Narin bedenini yatağa bırakırken içli içli bağırarak ağlayacak kadar çaresiz hissediyordum. Alkollüydüm ve erekteydim, yine de ağlardım işte. Saatlerce, bağırarak. Yatağımıza değil de yatağına yatırdığım bedenin alnına düşmüş saçlarını sevdim, öyle yumuşaktı ki saçları sanki bulutları avuçlamaya çalışıyormuşum gibi hissettiriyordu. İç çektim, sonra da halime güldüm. Yol boyunca deli gibi ağlamıştım zaten, taksici parayı alırken ne sikim döndüğünü anlamaya çalışmıştı. Şekeri alınmış çocuk gibiydim zira benim şekerim hep alınırdı.

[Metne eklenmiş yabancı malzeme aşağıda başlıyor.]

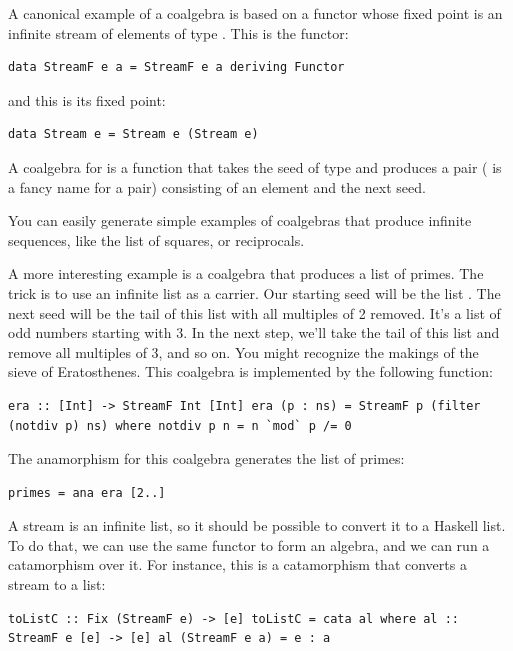 A canonical example of a coalgebra is based on a functor whose fixed
point is an infinite stream of elements of type . This is the
functor:

\begin{verbatim}
data StreamF e a = StreamF e a deriving Functor
\end{verbatim}

and this is its fixed point:

\begin{verbatim}
data Stream e = Stream e (Stream e)
\end{verbatim}

A coalgebra for  is a function that takes the seed of
type  and produces a pair ( is a fancy name
for a pair) consisting of an element and the next seed.

You can easily generate simple examples of coalgebras that produce
infinite sequences, like the list of squares, or reciprocals.

A more interesting example is a coalgebra that produces a list of
primes. The trick is to use an infinite list as a carrier. Our starting
seed will be the list \code{{[}2..{]}}. The next seed will be the tail
of this list with all multiples of 2 removed. It's a list of odd numbers
starting with 3. In the next step, we'll take the tail of this list and
remove all multiples of 3, and so on. You might recognize the makings of
the sieve of Eratosthenes. This coalgebra is implemented by the
following function:

\begin{verbatim}
era :: [Int] -> StreamF Int [Int] era (p : ns) = StreamF p (filter (notdiv p) ns) where notdiv p n = n `mod` p /= 0
\end{verbatim}

The anamorphism for this coalgebra generates the list of primes:

\begin{verbatim}
primes = ana era [2..]
\end{verbatim}

A stream is an infinite list, so it should be possible to convert it to
a Haskell list. To do that, we can use the same functor 
to form an algebra, and we can run a catamorphism over it. For instance,
this is a catamorphism that converts a stream to a list:

\begin{verbatim}
toListC :: Fix (StreamF e) -> [e] toListC = cata al where al :: StreamF e [e] -> [e] al (StreamF e a) = e : a
\end{verbatim}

Dudaklarımı, uzun öpüşmelerimiz sonucu hala biraz şiş olan dudaklarına bastırdım. Hafifçe oynattı pembelerini, belki de başkasına da dönüşse tanıdı beni, bilmiyorum. Kavramaya çalışsa da yapamadı, bekledim biraz dudaklarında, hiç tepki vermediği anlarda da uzatmadan geri çektim. Üzerini örterken az sonra çıkacak olduğum bu odaya lanet ediyordum, yarın buraya gelecek olan Sehun'a lanet ediyordum. Çatı katında gireceğim cehennemimden nefret ediyordum.

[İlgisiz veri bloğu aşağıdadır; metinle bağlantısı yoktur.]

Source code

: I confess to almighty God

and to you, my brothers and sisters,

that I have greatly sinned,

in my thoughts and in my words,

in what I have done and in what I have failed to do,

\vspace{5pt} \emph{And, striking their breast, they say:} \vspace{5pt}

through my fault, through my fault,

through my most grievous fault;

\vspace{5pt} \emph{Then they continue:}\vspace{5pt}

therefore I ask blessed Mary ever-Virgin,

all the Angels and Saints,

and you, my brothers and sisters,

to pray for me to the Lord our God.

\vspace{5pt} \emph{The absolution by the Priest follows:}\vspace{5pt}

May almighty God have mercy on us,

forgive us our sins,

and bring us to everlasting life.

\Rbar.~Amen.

Yataktan uzaklaşarak kapıya adımladım, çok geçmeden çıkmıştım da odadan. Geriye bakmamıştım, bakamazdım. Şu anda o odada bana ait bir şey yoktu. Eğer biraz cesaretim olsaydı derdim ki; kimi kandırıyorsun Chanyeol? O odada hiçbir zaman sana ait bir şey olmadı.
Yürüdüğüm karanlık koridorda düşündüğüm şeyin verdiği acıyla haykırmak istedim, yapamazdım. Ben de pürüzlü duvara atabileceğim en sağlam yumruğu attım. Bileğimdeki acıyı hiçe sayıp diğer elimle de aynısını yaptığımda gözlerimi ıslatan şeyin çoktan akmaya başlamış gözyaşlarım olduğunu farketmiştim. Ama elimin sızısından değildi, değildi en iyi ben biliyordum.
"Ölüyorum." Sanki duyabilecek birileri varmış gibi fısıldadım, kalk Baekhyun. Uyuma güzelim, yanıma gel ve sarıl bana.
Dizlerim üzerine çökerken onların bile daha fazla dayanamadığını kavramıştım. Sessiz hıçkırıklarımı hiç kendime yakıştırmadan ağlarken bekliyordum, gelirdi Baekhyun. Kıyamazdı ki bana.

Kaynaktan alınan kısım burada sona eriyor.